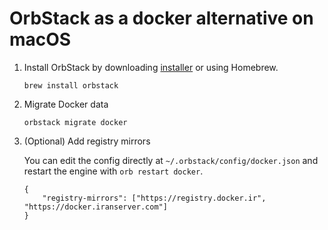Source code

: <!--
  ~ Licensed to the Apache Software Foundation (ASF) under one
  ~ or more contributor license agreements.  See the NOTICE file
  ~ distributed with this work for additional information
  ~ regarding copyright ownership.  The ASF licenses this file
  ~ to you under the Apache License, Version 2.0 (the
  ~ "License"); you may not use this file except in compliance
  ~ with the License.  You may obtain a copy of the License at
  ~
  ~   http://www.apache.org/licenses/LICENSE-2.0
  ~
  ~ Unless required by applicable law or agreed to in writing,
  ~ software distributed under the License is distributed on an
  ~ "AS IS" BASIS, WITHOUT WARRANTIES OR CONDITIONS OF ANY
  ~ KIND, either express or implied.  See the License for the
  ~ specific language governing permissions and limitations
  ~ under the License.
-->

# OrbStack as a docker alternative on macOS
1. Install OrbStack by downloading [installer](https://orbstack.dev/download) or using Homebrew.
    ```shell
    brew install orbstack
    ```
   
2. Migrate Docker data
    ```shell
    orbstack migrate docker
    ```
   
3. (Optional) Add registry mirrors
   
    You can edit the config directly at `~/.orbstack/config/docker.json` and restart the engine with `orb restart docker`.
   
    ```
    {
        "registry-mirrors": ["https://registry.docker.ir", "https://docker.iranserver.com"]
    }
   ```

• What is being asked: Without the pictures, write out the lines from the beginning of the entries through the line with "licenses this file".

• Written response:
Source code

: <!--
  ~ Licensed to the Apache Software Foundation (ASF) under one
  ~ or more contributor license agreements.  See the NOTICE file
  ~ distributed with this work for additional information
  ~ regarding copyright ownership.  The ASF licenses this file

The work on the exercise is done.